• [Instructions to follow] Extract from the entries below, exactly as given, only the lines from the line containing "- [2021年春节，你是衣" to the line containing "- [一块无字碑，评价天下人", both lines included.

*** Opening of Listed entries ***

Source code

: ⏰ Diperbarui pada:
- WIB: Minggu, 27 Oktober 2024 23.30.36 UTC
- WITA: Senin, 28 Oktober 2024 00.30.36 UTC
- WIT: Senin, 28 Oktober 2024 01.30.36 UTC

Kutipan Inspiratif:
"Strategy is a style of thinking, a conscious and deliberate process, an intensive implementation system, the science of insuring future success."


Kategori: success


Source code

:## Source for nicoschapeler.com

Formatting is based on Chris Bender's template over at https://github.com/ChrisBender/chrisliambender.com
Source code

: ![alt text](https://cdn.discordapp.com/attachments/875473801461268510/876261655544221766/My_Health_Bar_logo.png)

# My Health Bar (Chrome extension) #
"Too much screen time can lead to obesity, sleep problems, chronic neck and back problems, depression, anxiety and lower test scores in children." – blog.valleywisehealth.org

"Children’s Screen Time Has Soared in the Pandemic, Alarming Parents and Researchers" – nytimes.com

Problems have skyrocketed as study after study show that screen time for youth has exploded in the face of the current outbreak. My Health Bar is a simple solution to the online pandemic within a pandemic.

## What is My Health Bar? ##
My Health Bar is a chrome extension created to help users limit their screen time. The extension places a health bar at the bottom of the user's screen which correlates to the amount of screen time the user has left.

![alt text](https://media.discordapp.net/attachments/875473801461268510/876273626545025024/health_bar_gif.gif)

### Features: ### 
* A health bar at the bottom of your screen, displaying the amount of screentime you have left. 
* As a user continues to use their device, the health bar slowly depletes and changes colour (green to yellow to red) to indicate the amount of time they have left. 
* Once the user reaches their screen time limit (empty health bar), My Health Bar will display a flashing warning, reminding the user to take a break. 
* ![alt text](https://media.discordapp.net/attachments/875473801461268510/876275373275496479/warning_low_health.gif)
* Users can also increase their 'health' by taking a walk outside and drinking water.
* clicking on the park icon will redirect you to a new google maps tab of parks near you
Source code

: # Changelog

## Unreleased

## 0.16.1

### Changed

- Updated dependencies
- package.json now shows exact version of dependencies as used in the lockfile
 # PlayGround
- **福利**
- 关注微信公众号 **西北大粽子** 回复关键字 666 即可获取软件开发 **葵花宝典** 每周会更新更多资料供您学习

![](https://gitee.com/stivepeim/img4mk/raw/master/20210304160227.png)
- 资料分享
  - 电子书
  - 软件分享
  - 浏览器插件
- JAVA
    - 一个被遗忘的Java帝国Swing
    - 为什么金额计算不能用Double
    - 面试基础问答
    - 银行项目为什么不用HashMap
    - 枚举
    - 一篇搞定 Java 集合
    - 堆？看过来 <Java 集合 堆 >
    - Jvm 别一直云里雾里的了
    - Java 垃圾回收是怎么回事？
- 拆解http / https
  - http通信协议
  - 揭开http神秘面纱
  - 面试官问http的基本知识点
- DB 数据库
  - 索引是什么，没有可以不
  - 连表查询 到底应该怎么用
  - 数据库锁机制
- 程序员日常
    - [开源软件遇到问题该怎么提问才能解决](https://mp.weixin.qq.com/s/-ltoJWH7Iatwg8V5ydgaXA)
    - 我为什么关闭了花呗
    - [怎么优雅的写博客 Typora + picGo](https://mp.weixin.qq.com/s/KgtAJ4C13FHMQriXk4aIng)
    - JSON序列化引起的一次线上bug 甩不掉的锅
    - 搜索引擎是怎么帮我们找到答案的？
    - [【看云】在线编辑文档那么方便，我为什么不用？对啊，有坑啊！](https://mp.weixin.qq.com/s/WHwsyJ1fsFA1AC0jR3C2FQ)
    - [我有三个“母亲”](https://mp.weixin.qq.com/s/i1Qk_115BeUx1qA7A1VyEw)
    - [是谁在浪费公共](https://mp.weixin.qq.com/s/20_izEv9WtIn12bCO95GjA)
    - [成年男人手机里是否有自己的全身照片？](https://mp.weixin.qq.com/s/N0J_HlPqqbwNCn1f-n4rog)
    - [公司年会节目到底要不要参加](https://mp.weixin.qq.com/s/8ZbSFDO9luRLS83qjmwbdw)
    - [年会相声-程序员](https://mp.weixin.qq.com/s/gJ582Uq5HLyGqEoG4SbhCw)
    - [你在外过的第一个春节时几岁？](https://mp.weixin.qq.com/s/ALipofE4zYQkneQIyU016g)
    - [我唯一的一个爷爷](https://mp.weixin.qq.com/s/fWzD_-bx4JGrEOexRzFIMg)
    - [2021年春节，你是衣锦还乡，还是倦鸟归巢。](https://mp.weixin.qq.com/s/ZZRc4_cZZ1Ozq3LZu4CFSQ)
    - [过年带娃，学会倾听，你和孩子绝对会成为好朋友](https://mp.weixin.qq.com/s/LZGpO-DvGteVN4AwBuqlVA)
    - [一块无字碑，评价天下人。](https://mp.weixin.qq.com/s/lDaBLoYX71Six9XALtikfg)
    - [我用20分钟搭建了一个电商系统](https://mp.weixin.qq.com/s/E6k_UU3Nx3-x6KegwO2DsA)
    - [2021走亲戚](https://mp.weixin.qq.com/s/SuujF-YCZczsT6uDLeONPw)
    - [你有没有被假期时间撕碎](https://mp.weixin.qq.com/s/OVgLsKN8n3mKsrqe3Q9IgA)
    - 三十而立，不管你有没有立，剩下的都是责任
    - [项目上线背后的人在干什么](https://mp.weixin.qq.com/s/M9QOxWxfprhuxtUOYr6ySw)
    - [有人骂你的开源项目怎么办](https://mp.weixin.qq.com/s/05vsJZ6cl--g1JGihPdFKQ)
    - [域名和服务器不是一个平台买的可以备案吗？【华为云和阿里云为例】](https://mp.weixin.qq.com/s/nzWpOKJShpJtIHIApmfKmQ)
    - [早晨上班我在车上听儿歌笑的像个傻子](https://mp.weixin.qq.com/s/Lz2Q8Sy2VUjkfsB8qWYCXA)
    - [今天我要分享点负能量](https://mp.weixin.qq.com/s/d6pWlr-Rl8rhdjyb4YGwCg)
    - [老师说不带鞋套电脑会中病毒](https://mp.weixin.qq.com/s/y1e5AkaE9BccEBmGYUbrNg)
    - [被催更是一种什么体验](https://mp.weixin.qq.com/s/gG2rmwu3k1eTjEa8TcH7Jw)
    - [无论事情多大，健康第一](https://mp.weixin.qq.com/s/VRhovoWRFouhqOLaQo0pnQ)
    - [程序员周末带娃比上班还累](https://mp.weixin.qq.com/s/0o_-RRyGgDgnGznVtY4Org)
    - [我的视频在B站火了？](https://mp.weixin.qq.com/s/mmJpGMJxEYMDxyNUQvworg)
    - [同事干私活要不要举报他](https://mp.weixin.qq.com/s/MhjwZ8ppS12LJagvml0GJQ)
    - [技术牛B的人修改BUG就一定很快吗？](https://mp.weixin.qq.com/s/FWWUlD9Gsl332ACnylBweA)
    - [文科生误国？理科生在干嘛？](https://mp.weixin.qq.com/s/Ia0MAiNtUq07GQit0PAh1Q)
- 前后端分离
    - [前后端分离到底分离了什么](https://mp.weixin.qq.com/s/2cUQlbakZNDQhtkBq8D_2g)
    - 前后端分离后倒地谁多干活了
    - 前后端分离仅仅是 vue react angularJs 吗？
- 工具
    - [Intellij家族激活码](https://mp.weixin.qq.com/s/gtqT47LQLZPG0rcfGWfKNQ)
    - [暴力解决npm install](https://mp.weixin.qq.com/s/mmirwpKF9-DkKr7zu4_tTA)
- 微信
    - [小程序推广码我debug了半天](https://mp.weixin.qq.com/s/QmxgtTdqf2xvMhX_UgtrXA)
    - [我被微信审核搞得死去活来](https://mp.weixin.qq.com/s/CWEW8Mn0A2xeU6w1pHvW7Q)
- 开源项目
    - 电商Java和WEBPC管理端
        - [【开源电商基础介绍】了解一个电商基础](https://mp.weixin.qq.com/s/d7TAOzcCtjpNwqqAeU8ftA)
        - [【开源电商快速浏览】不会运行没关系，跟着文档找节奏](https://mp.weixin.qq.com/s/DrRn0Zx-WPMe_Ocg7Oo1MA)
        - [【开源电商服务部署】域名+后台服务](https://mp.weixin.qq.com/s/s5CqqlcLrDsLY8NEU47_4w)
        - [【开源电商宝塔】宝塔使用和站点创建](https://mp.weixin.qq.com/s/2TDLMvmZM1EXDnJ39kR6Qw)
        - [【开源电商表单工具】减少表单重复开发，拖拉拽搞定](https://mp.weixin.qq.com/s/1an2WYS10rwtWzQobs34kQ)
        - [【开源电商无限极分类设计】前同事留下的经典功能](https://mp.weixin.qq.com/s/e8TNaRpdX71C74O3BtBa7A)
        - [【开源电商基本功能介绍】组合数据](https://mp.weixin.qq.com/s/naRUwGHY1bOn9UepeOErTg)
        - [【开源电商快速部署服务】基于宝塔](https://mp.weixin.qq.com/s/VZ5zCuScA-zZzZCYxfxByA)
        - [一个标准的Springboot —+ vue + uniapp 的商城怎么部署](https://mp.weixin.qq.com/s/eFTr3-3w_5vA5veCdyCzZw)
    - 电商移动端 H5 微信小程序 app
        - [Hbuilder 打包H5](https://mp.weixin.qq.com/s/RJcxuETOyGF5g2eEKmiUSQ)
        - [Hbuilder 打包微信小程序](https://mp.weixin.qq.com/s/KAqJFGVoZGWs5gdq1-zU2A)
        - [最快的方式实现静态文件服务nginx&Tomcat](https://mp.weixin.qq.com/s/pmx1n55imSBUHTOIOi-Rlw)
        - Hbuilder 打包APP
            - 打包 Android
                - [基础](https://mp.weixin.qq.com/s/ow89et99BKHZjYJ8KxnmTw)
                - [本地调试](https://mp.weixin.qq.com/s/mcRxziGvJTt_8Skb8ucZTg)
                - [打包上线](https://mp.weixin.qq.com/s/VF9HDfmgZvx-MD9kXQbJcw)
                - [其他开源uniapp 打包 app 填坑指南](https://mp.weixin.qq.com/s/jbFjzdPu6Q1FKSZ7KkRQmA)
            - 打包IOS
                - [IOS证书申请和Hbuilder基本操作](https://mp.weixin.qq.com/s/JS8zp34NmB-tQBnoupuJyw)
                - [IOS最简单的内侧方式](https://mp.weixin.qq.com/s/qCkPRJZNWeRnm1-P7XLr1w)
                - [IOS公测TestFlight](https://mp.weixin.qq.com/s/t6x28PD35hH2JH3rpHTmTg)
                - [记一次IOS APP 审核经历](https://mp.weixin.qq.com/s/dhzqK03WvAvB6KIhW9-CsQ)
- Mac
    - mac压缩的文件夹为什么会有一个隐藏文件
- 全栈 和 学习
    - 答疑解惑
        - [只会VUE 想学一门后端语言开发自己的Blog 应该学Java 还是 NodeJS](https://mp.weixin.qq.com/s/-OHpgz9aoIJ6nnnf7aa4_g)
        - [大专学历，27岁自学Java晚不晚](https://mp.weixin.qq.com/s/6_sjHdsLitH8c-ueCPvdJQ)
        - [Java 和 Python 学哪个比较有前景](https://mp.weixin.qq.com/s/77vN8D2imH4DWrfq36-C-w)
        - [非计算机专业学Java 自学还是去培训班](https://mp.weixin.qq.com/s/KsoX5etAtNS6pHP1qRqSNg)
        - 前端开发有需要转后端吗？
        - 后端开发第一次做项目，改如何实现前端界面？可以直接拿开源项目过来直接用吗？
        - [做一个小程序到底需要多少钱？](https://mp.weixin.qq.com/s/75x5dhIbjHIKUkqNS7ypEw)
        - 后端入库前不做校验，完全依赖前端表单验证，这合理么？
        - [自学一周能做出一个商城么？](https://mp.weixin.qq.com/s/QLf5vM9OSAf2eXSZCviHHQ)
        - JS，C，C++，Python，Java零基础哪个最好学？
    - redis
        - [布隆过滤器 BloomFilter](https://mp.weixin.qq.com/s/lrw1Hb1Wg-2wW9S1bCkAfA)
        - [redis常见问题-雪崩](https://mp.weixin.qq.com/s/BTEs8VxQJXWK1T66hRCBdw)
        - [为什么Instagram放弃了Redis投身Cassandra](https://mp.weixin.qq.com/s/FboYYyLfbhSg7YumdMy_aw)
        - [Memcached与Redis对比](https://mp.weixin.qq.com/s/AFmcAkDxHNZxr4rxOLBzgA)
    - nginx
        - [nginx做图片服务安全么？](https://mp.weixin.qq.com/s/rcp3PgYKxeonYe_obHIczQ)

*** Close of Listed entries ***

• [Output of the task]
    - [2021年春节，你是衣锦还乡，还是倦鸟归巢。](https://mp.weixin.qq.com/s/ZZRc4_cZZ1Ozq3LZu4CFSQ)
    - [过年带娃，学会倾听，你和孩子绝对会成为好朋友](https://mp.weixin.qq.com/s/LZGpO-DvGteVN4AwBuqlVA)
    - [一块无字碑，评价天下人。](https://mp.weixin.qq.com/s/lDaBLoYX71Six9XALtikfg)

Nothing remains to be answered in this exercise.